Он осторожно поднял книгу и раскрыл на первой попавшейся странице, решив, что немного посмотрит в нее, а потом небрежно окликнет Франческо — пусть попытается выяснить, о чем здесь говорится. Рукопись не выглядела слишком старой, и даже скудных познаний Гая о книжном деле хватило, чтобы догадаться — это не подлинник, а позднейшая копия с некоего текста. Глаз выхватил несколько строчек, но намерение сэра Гисборна прочитать их с треском провалилось. Книгу написали на старинной латыни, многословной, вычурной и непонятной. Он натыкался на знакомые слова, однако не осознавал смысла громоздких предложений.
Отец Ансельмо, дабы не мешать своим гостям, отошел к книжному шкафу и сделал вид, будто целиком занят перестановкой книг. Гай отчаянным жестом подозвал Мак-Лауда и выразительно ткнул пальцем в развернутый фолиант, прошептав:
— Я тут ни слова не понимаю. Может, Франческо разберет нам хоть несколько фраз — про что здесь написано?
— Нет, — отрезал Дугал, заставив компаньона удивиться и насторожиться. Шотландец забрал книгу, открыл ее на последних страницах и вдруг кивнул, точно нашел искомое. — Не надо, чтобы они ее видели, особенно Изабель.
— Почему? — недоуменно спросил Гай. — Ты знаешь, что это за книга? Расскажешь?
— Как-нибудь потом, — отмахнулся Мак-Лауд.
— Я хотел бы услышать сейчас, — сэр Гисборн решил проявить настойчивость. — Что ты скрываешь?

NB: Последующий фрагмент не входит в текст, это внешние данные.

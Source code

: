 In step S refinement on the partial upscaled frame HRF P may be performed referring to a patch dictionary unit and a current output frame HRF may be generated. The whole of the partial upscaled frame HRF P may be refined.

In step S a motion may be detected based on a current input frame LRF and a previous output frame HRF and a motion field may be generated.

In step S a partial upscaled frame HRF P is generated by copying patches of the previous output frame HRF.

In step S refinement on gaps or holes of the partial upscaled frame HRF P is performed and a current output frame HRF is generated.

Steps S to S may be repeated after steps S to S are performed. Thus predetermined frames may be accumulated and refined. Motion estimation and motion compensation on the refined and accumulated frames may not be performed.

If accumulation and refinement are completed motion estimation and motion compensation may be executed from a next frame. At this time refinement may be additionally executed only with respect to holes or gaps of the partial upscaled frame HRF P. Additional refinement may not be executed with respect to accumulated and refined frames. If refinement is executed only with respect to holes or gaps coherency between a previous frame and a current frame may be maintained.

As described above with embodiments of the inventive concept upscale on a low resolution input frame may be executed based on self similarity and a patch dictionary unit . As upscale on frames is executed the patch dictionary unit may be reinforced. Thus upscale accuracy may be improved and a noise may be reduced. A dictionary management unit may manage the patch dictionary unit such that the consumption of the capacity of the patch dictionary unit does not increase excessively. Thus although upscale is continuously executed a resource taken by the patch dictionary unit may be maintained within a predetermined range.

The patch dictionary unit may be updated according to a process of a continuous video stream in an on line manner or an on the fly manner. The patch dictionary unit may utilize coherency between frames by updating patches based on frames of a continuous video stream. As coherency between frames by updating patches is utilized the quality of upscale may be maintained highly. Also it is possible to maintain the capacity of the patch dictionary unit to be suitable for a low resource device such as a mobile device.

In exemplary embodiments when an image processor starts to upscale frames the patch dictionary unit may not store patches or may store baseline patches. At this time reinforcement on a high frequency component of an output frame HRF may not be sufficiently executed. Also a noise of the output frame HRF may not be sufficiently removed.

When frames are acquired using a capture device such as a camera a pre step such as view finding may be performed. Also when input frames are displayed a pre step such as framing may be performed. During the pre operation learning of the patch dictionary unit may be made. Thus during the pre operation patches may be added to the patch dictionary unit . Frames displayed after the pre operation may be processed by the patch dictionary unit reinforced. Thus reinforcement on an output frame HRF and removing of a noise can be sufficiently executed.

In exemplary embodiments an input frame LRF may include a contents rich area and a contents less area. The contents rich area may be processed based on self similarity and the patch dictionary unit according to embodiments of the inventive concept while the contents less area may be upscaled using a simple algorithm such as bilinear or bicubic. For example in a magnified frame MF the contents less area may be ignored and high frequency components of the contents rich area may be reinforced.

— Ничего. Верни книгу и пойдем отсюда.
— Дугал, — медленно проговорил Гай. — Мне не нравятся твои затеи с секретами. Они уже принесли смерть одному человеку. Почему бы тебе не…
— Это то, что вы искали? — из-за шкафа высунулся Франческо, и, прежде чем Мак-Лауд успел отдернуть руку, преспокойно взял ставшую причиной ссоры рукопись, открыл ее и начал листать. По мере того, как число листов слева возрастало, итальянец сначала растерянно приоткрыл рот, затем точно окаменел, сжав губы в узкую щель, несколько раз оглядывался, проверяя, далеко ли мистрисс Изабель, а на последних страницах его лицо приобрело никогда не виданное Гаем ранее выражение — смеси испуга, недоверия, восхищения и тревоги одновременно. Он с треском захлопнул книгу, протянул ее Дугалу и бесстрастным, скучающим тоном произнес:
— Весьма познавательный и любопытный труд. Я бы сказал — крайне любопытный.
— Я думаю то же самое, — согласился Мак-Лауд, но Гай понял — произнесенные слова ничего не значили, главное осталось невысказанным. Франческо, быстро уразумевший, что стал невольным соучастником в сохранении некоей тайны, сделал вид, будто ничего не произошло, а ведь он догадался о возможном содержании книги, прочтя всего несколько отрывков. Этих двоих сейчас объединил заговор молчания, вернее, не двоих, троих — отец Ансельмо наверняка отлично знает, чему посвящен томик в блекло-синей обложке. И только он, милорд Гай Гисборн, выполняет тут роль набитого соломой чучела, на котором все, кому не лень, упражняются в точности метания клинков!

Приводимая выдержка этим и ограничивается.